A groundbreaking procedure by UTMB’s Chairman of Radiology Dr. Eric Walser
A new non-surgical prostate cancer treatment offered at the University of Texas Medical Branch virtually eliminates the side effects of impotence and incontinence that can occur when patients receive the traditional treatment for prostate cancer – surgical prostate removal.
UTMB’s Chairman of Radiology Dr. Eric Walser is one of only a few physicians in the world and the only physician in Texas who performs this groundbreaking procedure. Using a state-of-the-art, MRI-guided laser ablation instrument developed at UTMB, he zaps away the cancer without removing the prostate.
With national standards for prostate cancer screening changing so dramatically over the past year, many men are confused about what it means to have prostate cancer, whether they should be tested for it and what they should do if they test positive.
The American Urological Association’s new prostate cancer screening guidelines say that men under 55 should no longer receive routine prostate screening and that men over 80 should not receive it if they have a life expectancy less than 10 to 15 years. The association determined the odds of preventing prostate cancer death with a PSA (prostate specific antigen) blood test for men ages 55 to 69 amounted to one life spared for every 1,000 men screened over a decade.
This is on the heels of the U.S. Preventive Services Task Force’s statement last May, saying that much more harm than good was being done to men who underwent screening, biopsy and surgical removal of their prostate gland. The vast majority of prostate cancers are so slow-growing that they will never cause a problem. On the other hand, the impotence and incontinence that can result when the sensitive nerves surrounding the prostate are damaged or severed during surgery can be devastating.
The gist of all this is that the standard treatment — surgical prostate removal — causes more damage than the disease ever would have.
“The problem is, most men who test positive, even if the risk is one in 1,000 of dying of prostate cancer,” said Walser, “still just want to get it out of there. You never know if you are going to be that one.”

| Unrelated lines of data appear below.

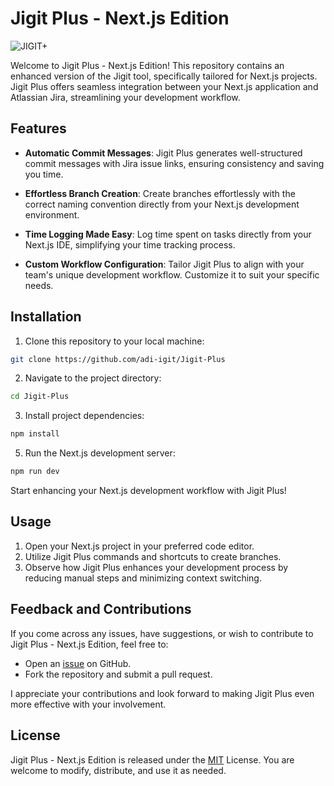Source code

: # Jigit Plus - Next.js Edition

![JIGIT+](https://res.cloudinary.com/dd40wbf0z/image/upload/v1692416004/3_qsuk2q.png)

Welcome to Jigit Plus - Next.js Edition! This repository contains an enhanced version of the Jigit tool, specifically tailored for Next.js projects. Jigit Plus offers seamless integration between your Next.js application and Atlassian Jira, streamlining your development workflow.

## Features

- **Automatic Commit Messages**: Jigit Plus generates well-structured commit messages with Jira issue links, ensuring consistency and saving you time.

- **Effortless Branch Creation**: Create branches effortlessly with the correct naming convention directly from your Next.js development environment.

- **Time Logging Made Easy**: Log time spent on tasks directly from your Next.js IDE, simplifying your time tracking process.

- **Custom Workflow Configuration**: Tailor Jigit Plus to align with your team's unique development workflow. Customize it to suit your specific needs.

## Installation

1. Clone this repository to your local machine:

```bash
git clone https://github.com/adi-igit/Jigit-Plus
```

2. Navigate to the project directory:
   
```bash
cd Jigit-Plus
```

3. Install project dependencies:

```bash
npm install
```

5. Run the Next.js development server:
   
```bash
npm run dev
```

Start enhancing your Next.js development workflow with Jigit Plus!

## Usage

1. Open your Next.js project in your preferred code editor.
2. Utilize Jigit Plus commands and shortcuts to create branches.
3. Observe how Jigit Plus enhances your development process by reducing manual steps and minimizing context switching.

## Feedback and Contributions

If you come across any issues, have suggestions, or wish to contribute to Jigit Plus - Next.js Edition, feel free to:
* Open an [issue](https://github.com/adi-igit/Jigit-Plus/issues) on GitHub.
* Fork the repository and submit a pull request.

I appreciate your contributions and look forward to making Jigit Plus even more effective with your involvement.

## License

Jigit Plus - Next.js Edition is released under the [MIT](https://github.com/adi-igit/Jigit-Plus/blob/main/LICENSE) License. You are welcome to modify, distribute, and use it as needed.

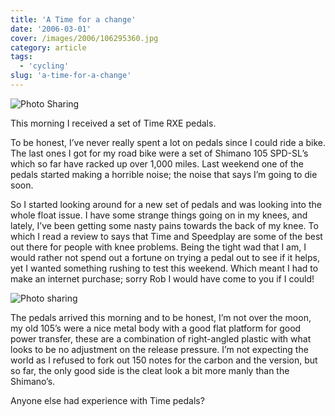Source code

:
 ```yaml
---
title: 'A Time for a change'
date: '2006-03-01'
cover: /images/2006/106295360.jpg
category: article
tags:
  - 'cycling'
slug: 'a-time-for-a-change'
---
```


![Photo Sharing](/images/2006/106295360.jpg)

This morning I received a set of Time RXE pedals.

To be honest, I’ve never really spent a lot on pedals since I could ride a bike. The last ones I got for my road bike were a set of Shimano 105 SPD-SL’s which so far have racked up over 1,000 miles. Last weekend one of the pedals started making a horrible noise; the noise that says I’m going to die soon.

So I started looking around for a new set of pedals and was looking into the whole float issue. I have some strange things going on in my knees, and lately, I’ve been getting some nasty pains towards the back of my knee. To which I read a review to says that Time and Speedplay are some of the best out there for people with knee problems.
Being the tight wad that I am, I would rather not spend out a fortune on trying a pedal out to see if it helps, yet I wanted something rushing to test this weekend. Which meant I had to make an internet purchase; sorry Rob I would have come to you if I could!

![Photo sharing](/images/2006/106295361.jpg)

The pedals arrived this morning and to be honest, I’m not over the moon, my old 105’s were a nice metal body with a good flat platform for good power transfer, these are a combination of right-angled plastic with what looks to be no adjustment on the release pressure. I’m not expecting the world as I refused to fork out 150 notes for the carbon and the version, but so far, the only good side is the cleat look a bit more manly than the Shimano’s.

Anyone else had experience with Time pedals?
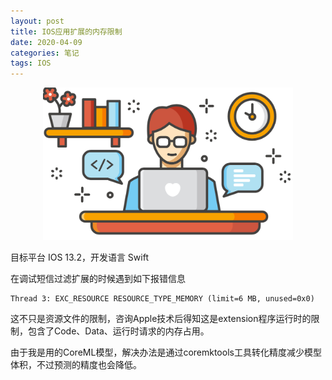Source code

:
 ```yaml
---
layout: post
title: IOS应用扩展的内存限制
date: 2020-04-09
categories: 笔记
tags: IOS
---
```


<center>
<img src="https://raw.githubusercontent.com/ly95/blog/master/illustration/2020-04-09/1.jpg" width="400">
</center>

目标平台 IOS 13.2，开发语言 Swift

在调试短信过滤扩展的时候遇到如下报错信息

```
Thread 3: EXC_RESOURCE RESOURCE_TYPE_MEMORY (limit=6 MB, unused=0x0)
```

这不只是资源文件的限制，咨询Apple技术后得知这是extension程序运行时的限制，包含了Code、Data、运行时请求的内存占用。

由于我是用的CoreML模型，解决办法是通过coremktools工具转化精度减少模型体积，不过预测的精度也会降低。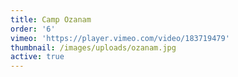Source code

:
 ```yaml
---
title: Camp Ozanam
order: '6'
vimeo: 'https://player.vimeo.com/video/183719479'
thumbnail: /images/uploads/ozanam.jpg
active: true
---
```

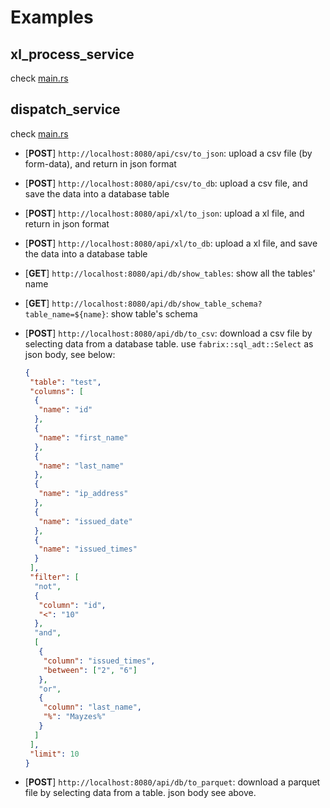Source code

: # Examples

## xl_process_service

check [main.rs](./xl_process_service/src/main.rs)

## dispatch_service

check [main.rs](./dispatch_service/src/main.rs)

- [**POST**] `http://localhost:8080/api/csv/to_json`: upload a csv file (by form-data), and return in json format

- [**POST**] `http://localhost:8080/api/csv/to_db`: upload a csv file, and save the data into a database table

- [**POST**] `http://localhost:8080/api/xl/to_json`: upload a xl file, and return in json format

- [**POST**] `http://localhost:8080/api/xl/to_db`: upload a xl file, and save the data into a database table

- [**GET**] `http://localhost:8080/api/db/show_tables`: show all the tables' name

- [**GET**] `http://localhost:8080/api/db/show_table_schema?table_name=${name}`: show table's schema

- [**POST**] `http://localhost:8080/api/db/to_csv`: download a csv file by selecting data from a database table. use `fabrix::sql_adt::Select` as json body, see below:

  ```json
  {
   "table": "test",
   "columns": [
    {
     "name": "id"
    },
    {
     "name": "first_name"
    },
    {
     "name": "last_name"
    },
    {
     "name": "ip_address"
    },
    {
     "name": "issued_date"
    },
    {
     "name": "issued_times"
    }
   ],
   "filter": [
    "not",
    {
     "column": "id",
     "<": "10"
    },
    "and",
    [
     {
      "column": "issued_times",
      "between": ["2", "6"]
     },
     "or",
     {
      "column": "last_name",
      "%": "Mayzes%"
     }
    ]
   ],
   "limit": 10
  }
  ```

- [**POST**] `http://localhost:8080/api/db/to_parquet`: download a parquet file by selecting data from a table. json body see above.

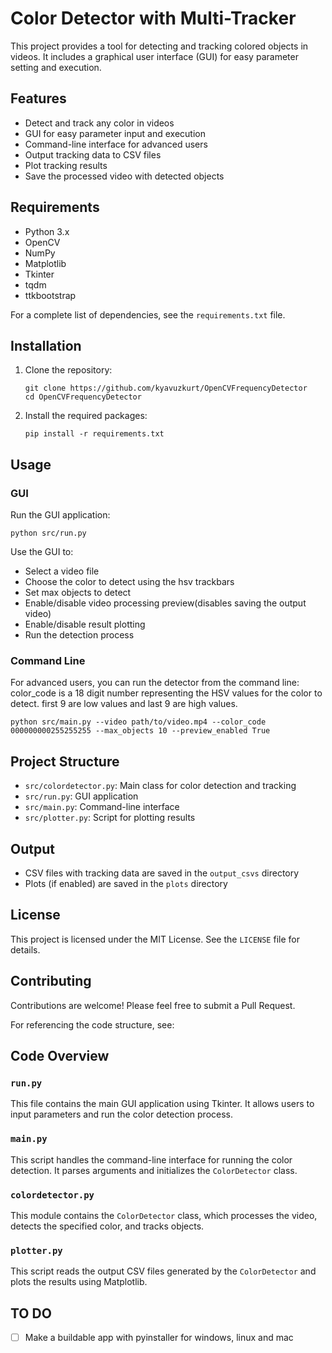 # Color Detector with Multi-Tracker

This project provides a tool for detecting and tracking colored objects in videos. It includes a graphical user interface (GUI) for easy parameter setting and execution.

## Features

- Detect and track any color in videos
- GUI for easy parameter input and execution
- Command-line interface for advanced users
- Output tracking data to CSV files
- Plot tracking results
- Save the processed video with detected objects

## Requirements

- Python 3.x
- OpenCV
- NumPy
- Matplotlib
- Tkinter
- tqdm
- ttkbootstrap

For a complete list of dependencies, see the `requirements.txt` file.

## Installation

1. Clone the repository:
   ```
   git clone https://github.com/kyavuzkurt/OpenCVFrequencyDetector
   cd OpenCVFrequencyDetector
   ```

2. Install the required packages:
   ```
   pip install -r requirements.txt
   ```

## Usage

### GUI

Run the GUI application:

```
python src/run.py
```

Use the GUI to:
- Select a video file
- Choose the color to detect using the hsv trackbars 
- Set max objects to detect
- Enable/disable video processing preview(disables saving the output video)
- Enable/disable result plotting
- Run the detection process

### Command Line

For advanced users, you can run the detector from the command line:
color_code is a 18 digit number representing the HSV values for the color to detect. first 9 are low values and last 9 are high values.

```
python src/main.py --video path/to/video.mp4 --color_code 000000000255255255 --max_objects 10 --preview_enabled True
```

## Project Structure

- `src/colordetector.py`: Main class for color detection and tracking
- `src/run.py`: GUI application
- `src/main.py`: Command-line interface
- `src/plotter.py`: Script for plotting results

## Output

- CSV files with tracking data are saved in the `output_csvs` directory
- Plots (if enabled) are saved in the `plots` directory

## License

This project is licensed under the MIT License. See the `LICENSE` file for details.

## Contributing

Contributions are welcome! Please feel free to submit a Pull Request.

For referencing the code structure, see:


## Code Overview

### `run.py`

This file contains the main GUI application using Tkinter. It allows users to input parameters and run the color detection process.

### `main.py`

This script handles the command-line interface for running the color detection. It parses arguments and initializes the `ColorDetector` class.

### `colordetector.py`

This module contains the `ColorDetector` class, which processes the video, detects the specified color, and tracks objects.

### `plotter.py`

This script reads the output CSV files generated by the `ColorDetector` and plots the results using Matplotlib.

## TO DO
- [ ] Make a buildable app with pyinstaller for windows, linux and mac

In the past, there was no way for doctors to remove prostate cancer without removing the whole prostate gland. This is because the available imaging technology was not powerful enough to illuminate the cancer and the available laser ablation technology was not focused enough to remove the cancer without damaging surrounding tissue. But in recent years, the technology has improved significantly.

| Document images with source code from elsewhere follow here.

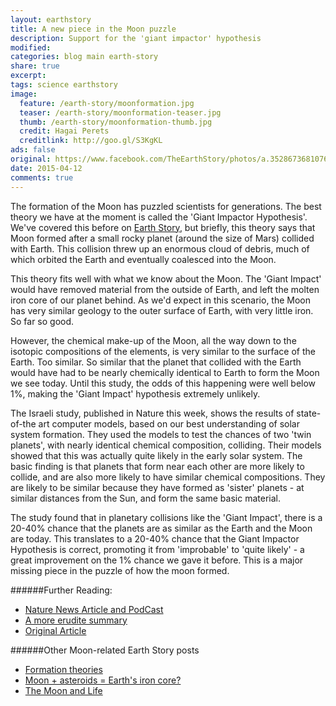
 ```yaml
---
layout: earthstory
title: A new piece in the Moon puzzle
description: Support for the 'giant impactor' hypothesis
modified:
categories: blog main earth-story
share: true
excerpt:
tags: science earthstory
image:
  feature: /earth-story/moonformation.jpg
  teaser: /earth-story/moonformation-teaser.jpg
  thumb: /earth-story/moonformation-thumb.jpg
  credit: Hagai Perets
  creditlink: http://goo.gl/S3KgKL
ads: false
original: https://www.facebook.com/TheEarthStory/photos/a.352867368107647.80532.352857924775258/859960417398337/?type=1
date: 2015-04-12
comments: true
---
```


The formation of the Moon has puzzled scientists for generations. The best theory we have at the moment is called the 'Giant Impactor Hypothesis'. We've covered this before on [Earth Story](http://goo.gl/k6HarI
), but briefly, this theory says that Moon formed after a small rocky planet (around the size of Mars) collided with Earth. This collision threw up an enormous cloud of debris, much of which orbited the Earth and eventually coalesced into the Moon.

This theory fits well with what we know about the Moon. The 'Giant Impact' would have removed material from the outside of Earth, and left the molten iron core of our planet behind. As we'd expect in this scenario, the Moon has very similar geology to the outer surface of Earth, with very little iron. So far so good.

However, the chemical make-up of the Moon, all the way down to the isotopic compositions of the elements, is very similar to the surface of the Earth. Too similar. So similar that the planet that collided with the Earth would have had to be nearly chemically identical to Earth to form the Moon we see today. Until this study, the odds of this happening were well below 1%, making the 'Giant Impact' hypothesis extremely unlikely.

The Israeli study, published in Nature this week, shows the results of state-of-the art computer models, based on our best understanding of solar system formation. They used the models to test the chances of two 'twin planets', with nearly identical chemical composition, colliding. Their models showed that this was actually quite likely in the early solar system. The basic finding is that planets that form near each other are more likely to collide, and are also more likely to have similar chemical compositions. They are likely to be similar because they have formed as 'sister' planets - at similar distances from the Sun, and form the same basic material.

The study found that in planetary collisions like the 'Giant Impact', there is a 20-40% chance that the planets are as similar as the Earth and the Moon are today. This translates to a 20-40% chance that the Giant Impactor Hypothesis is correct, promoting it from 'improbable' to 'quite likely' - a great improvement on the 1% chance we gave it before. This is a major missing piece in the puzzle of how the moon formed.


######Further Reading:
* [Nature News Article and PodCast](http://goo.gl/S3KgKL)
* [A more erudite summary](http://goo.gl/PhBJyf)
* [Original Article](http://goo.gl/2blKx9)

######Other Moon-related Earth Story posts
* [Formation theories](http://goo.gl/k6HarI)
* [Moon + asteroids = Earth's iron core?](http://goo.gl/8wS6zf)
* [The Moon and Life](http://goo.gl/CaupMB)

“Our approach pairs the most advanced MRI imaging to pinpoint the precise location of cancer in the prostate and the most advanced laser technology to remove it completely, with virtually no risk of impotence or incontinence,” said Walser.
Walser, who has been performing this procedure for three years, says this new way of treating prostate cancer offers men much more peace of mind than active surveillance or “watchful waiting,” the traditional alternative to radical treatment.
NIH-funded clinical trials of this new procedure so far show that it is safe and effective, with results from Phase 1 just published online in the journal Radiology and Phase 2 currently being conducted at the University of Chicago Medicine.